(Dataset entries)
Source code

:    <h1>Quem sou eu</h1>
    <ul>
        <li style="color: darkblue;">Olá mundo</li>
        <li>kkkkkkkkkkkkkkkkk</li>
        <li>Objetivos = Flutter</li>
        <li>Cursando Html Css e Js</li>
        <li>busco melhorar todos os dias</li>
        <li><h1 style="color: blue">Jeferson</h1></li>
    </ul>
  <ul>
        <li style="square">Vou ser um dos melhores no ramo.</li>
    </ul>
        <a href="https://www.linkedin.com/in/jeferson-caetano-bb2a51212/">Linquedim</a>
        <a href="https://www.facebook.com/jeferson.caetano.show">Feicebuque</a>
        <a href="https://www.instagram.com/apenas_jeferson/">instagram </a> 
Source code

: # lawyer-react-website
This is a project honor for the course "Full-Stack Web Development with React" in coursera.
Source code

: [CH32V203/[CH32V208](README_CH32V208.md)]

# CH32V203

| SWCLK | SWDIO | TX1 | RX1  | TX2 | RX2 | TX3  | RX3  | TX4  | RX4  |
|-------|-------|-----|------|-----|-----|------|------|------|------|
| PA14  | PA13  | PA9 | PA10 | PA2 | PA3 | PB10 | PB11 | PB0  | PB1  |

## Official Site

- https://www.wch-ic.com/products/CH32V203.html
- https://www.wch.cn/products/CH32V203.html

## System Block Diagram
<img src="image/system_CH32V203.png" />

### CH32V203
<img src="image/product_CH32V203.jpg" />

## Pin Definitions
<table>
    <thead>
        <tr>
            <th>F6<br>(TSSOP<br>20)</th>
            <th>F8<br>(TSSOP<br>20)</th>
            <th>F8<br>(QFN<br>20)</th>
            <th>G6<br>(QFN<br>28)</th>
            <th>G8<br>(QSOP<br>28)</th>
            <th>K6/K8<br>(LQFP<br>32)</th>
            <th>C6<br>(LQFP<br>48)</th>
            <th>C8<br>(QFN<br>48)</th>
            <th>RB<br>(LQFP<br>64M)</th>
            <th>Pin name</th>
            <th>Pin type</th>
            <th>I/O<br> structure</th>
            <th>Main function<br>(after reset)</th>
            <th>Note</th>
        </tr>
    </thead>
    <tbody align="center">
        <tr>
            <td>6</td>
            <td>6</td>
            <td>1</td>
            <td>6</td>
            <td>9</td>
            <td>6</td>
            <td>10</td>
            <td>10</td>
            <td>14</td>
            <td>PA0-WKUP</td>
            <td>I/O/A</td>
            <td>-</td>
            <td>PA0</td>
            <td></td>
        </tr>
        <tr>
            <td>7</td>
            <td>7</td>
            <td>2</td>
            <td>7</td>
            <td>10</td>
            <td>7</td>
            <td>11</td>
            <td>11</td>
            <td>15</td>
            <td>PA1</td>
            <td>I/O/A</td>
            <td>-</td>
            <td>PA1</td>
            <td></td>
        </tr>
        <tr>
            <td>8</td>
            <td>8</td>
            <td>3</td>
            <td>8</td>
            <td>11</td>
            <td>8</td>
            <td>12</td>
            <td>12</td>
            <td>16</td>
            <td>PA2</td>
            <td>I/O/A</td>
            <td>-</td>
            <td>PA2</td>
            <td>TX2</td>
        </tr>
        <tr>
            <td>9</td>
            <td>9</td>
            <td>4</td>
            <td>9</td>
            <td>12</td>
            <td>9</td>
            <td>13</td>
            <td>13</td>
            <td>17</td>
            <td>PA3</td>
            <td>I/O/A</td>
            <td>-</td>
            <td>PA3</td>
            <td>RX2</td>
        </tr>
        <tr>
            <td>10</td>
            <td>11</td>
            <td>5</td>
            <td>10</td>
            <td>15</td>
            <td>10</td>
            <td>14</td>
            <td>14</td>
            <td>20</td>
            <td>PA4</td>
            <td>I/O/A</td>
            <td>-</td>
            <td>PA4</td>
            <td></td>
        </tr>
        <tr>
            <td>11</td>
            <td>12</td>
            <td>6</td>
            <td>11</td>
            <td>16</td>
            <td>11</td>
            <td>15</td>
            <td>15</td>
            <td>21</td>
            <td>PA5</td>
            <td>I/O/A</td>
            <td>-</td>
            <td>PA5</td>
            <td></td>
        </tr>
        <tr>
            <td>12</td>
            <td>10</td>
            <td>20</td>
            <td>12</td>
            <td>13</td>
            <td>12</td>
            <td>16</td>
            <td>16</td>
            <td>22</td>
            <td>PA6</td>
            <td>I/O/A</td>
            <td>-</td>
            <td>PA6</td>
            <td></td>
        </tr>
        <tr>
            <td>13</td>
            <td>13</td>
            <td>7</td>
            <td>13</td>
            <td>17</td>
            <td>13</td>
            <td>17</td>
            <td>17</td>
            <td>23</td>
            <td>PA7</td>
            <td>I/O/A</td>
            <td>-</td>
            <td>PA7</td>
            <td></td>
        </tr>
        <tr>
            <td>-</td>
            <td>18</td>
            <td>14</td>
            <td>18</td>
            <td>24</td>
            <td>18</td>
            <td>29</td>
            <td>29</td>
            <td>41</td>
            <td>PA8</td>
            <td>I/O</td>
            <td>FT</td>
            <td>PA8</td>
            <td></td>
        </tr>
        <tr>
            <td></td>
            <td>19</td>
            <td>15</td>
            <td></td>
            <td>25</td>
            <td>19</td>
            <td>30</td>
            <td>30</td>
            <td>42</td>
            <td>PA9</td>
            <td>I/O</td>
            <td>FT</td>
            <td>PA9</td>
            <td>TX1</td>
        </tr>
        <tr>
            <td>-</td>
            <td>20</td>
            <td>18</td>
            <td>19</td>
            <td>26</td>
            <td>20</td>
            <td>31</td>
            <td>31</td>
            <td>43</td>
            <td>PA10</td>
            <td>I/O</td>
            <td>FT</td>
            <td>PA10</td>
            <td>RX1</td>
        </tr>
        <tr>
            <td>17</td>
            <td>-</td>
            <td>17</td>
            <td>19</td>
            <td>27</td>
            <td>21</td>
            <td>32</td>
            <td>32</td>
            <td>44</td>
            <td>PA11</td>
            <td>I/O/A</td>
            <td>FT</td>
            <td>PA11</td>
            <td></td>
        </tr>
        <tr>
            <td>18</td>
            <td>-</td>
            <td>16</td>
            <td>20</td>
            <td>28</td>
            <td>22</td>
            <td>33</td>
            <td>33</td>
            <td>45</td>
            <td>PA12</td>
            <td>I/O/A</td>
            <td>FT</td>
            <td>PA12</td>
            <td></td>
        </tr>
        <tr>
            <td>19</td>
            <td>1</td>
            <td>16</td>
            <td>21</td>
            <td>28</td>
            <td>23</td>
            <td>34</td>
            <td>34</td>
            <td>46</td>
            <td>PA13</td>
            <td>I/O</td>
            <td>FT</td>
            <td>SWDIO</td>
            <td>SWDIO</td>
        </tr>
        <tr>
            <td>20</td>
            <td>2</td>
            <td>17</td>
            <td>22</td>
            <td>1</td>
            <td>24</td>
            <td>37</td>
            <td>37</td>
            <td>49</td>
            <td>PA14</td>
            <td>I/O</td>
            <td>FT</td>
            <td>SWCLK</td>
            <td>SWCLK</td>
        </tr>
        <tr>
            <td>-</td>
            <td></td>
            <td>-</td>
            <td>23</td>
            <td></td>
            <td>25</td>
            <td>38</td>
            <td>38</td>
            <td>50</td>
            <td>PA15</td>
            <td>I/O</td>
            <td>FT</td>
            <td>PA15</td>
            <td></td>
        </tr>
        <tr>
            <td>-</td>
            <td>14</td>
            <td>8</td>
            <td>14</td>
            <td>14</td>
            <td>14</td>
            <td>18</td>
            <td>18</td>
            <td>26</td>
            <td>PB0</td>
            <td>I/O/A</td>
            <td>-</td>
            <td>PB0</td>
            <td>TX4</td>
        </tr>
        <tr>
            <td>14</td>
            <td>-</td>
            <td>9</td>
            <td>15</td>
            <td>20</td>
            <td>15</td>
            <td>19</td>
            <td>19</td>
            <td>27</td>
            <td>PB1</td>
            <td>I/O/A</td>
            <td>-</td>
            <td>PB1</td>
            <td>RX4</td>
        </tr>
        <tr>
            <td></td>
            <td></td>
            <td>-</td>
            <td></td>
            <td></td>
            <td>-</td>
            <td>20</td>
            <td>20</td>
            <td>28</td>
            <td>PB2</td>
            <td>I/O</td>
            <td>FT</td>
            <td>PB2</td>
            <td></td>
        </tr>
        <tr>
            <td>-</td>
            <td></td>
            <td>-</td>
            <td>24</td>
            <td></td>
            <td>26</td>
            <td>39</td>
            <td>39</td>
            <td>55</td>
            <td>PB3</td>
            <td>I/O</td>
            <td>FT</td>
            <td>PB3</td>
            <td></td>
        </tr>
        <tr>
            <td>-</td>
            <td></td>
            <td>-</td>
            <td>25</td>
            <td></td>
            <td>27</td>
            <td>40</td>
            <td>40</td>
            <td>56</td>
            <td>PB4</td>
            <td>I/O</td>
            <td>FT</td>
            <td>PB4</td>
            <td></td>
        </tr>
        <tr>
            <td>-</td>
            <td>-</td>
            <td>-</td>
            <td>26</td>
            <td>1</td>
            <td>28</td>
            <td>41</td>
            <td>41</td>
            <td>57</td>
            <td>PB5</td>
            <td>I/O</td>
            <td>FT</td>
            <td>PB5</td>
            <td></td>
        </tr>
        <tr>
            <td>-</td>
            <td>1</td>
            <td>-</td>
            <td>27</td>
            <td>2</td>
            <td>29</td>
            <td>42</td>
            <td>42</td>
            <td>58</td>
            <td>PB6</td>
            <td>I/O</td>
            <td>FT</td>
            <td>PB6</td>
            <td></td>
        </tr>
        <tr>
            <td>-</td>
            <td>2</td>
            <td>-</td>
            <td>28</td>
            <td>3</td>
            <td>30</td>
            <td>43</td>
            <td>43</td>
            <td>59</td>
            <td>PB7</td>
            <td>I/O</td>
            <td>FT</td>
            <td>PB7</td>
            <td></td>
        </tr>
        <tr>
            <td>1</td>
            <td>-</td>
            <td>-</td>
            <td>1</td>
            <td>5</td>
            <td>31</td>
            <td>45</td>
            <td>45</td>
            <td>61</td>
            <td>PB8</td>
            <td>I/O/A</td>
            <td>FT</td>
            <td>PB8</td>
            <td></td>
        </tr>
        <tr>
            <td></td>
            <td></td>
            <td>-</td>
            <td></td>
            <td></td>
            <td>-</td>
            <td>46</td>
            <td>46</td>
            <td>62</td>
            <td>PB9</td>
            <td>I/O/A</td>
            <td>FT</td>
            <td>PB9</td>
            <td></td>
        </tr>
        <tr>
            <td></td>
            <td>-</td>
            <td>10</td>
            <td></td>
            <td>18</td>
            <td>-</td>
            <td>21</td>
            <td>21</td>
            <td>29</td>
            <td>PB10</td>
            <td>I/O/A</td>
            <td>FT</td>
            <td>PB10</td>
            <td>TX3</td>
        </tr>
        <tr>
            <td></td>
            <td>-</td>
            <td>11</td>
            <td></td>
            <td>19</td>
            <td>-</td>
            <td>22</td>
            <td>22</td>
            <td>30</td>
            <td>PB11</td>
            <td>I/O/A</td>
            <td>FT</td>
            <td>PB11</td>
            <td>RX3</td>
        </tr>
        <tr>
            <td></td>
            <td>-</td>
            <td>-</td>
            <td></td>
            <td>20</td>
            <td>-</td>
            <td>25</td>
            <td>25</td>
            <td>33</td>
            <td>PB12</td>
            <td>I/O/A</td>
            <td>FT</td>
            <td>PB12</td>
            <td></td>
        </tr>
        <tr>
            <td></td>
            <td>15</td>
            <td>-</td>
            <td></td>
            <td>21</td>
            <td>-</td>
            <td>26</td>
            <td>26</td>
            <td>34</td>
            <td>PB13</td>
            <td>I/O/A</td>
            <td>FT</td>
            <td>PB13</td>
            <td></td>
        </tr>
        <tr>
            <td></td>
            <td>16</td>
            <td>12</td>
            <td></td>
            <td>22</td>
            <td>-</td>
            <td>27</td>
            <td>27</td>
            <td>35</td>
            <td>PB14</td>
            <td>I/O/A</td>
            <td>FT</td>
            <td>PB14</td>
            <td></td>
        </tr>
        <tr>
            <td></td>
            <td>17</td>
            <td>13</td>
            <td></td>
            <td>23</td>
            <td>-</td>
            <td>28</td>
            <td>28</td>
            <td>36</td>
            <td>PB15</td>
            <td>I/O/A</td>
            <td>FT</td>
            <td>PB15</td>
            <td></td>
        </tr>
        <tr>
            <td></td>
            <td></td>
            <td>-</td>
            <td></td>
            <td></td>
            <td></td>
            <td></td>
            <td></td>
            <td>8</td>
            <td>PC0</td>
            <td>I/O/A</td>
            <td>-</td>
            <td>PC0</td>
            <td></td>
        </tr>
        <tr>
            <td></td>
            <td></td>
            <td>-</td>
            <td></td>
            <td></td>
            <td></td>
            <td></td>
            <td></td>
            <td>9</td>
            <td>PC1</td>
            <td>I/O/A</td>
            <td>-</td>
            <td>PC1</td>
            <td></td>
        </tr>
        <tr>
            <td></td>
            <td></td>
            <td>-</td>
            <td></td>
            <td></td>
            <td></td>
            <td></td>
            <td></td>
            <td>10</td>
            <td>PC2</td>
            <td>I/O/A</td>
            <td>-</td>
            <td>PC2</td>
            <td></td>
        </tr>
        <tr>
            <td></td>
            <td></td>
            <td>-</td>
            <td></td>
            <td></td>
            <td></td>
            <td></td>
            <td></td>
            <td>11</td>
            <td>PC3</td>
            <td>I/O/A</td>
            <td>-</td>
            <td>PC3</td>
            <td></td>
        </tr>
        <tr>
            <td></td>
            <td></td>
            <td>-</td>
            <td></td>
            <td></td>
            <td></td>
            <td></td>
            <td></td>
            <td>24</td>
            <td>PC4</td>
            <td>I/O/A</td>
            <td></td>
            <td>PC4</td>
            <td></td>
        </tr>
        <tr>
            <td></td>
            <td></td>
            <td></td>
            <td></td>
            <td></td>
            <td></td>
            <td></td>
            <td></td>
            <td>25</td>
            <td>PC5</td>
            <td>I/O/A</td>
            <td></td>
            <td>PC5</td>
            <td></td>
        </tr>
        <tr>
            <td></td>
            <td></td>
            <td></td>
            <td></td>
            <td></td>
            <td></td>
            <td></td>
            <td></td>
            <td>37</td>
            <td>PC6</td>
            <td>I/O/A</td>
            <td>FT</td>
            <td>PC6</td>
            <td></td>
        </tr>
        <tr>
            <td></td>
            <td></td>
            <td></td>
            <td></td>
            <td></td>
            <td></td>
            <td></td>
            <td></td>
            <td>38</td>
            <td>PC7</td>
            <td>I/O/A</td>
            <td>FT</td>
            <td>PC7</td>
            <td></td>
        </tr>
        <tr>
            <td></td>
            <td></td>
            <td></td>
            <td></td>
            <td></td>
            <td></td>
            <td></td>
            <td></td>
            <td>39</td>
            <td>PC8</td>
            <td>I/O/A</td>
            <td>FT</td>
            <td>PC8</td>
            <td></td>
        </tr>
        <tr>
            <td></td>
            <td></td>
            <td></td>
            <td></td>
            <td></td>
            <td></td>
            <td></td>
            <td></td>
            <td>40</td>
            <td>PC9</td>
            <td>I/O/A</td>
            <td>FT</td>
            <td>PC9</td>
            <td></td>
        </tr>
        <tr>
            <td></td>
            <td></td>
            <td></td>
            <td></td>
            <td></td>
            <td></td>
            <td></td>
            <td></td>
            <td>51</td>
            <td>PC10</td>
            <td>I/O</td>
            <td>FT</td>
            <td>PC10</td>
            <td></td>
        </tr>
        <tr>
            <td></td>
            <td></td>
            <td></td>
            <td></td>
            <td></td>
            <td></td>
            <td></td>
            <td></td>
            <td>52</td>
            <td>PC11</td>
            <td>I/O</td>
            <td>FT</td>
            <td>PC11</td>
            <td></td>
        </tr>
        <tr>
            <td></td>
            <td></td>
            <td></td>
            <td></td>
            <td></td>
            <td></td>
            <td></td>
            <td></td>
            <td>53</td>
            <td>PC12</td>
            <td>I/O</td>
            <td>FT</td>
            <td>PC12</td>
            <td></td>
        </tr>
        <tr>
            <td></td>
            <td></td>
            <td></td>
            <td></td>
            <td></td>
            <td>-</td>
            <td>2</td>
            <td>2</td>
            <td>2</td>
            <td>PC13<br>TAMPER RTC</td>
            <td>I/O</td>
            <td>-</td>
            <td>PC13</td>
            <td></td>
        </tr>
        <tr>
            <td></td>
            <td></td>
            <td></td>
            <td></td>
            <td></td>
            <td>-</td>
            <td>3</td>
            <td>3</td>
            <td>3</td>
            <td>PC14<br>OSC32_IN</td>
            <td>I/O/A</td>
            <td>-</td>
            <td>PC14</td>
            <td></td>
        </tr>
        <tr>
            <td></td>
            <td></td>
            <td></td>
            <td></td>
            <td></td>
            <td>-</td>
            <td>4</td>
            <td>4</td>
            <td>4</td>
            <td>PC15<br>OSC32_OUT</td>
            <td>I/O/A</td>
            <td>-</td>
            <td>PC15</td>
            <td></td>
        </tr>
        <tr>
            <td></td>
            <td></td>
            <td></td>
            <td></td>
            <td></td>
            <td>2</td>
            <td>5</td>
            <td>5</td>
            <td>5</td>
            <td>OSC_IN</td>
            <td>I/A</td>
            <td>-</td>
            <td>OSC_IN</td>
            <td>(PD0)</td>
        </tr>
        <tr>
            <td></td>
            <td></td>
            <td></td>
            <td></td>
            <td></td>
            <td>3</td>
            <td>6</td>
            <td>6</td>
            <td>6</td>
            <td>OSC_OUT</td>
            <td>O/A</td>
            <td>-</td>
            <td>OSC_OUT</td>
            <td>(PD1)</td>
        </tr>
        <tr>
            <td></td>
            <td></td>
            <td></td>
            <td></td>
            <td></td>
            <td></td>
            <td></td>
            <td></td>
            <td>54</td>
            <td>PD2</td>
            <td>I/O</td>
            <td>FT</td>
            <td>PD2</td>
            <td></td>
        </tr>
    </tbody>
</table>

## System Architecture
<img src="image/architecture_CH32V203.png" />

## ACTIVITY
Could you state how many lines in the data hold the word "color"? Only the number should be given.

## OUTPUT OF THE EXERCISE
2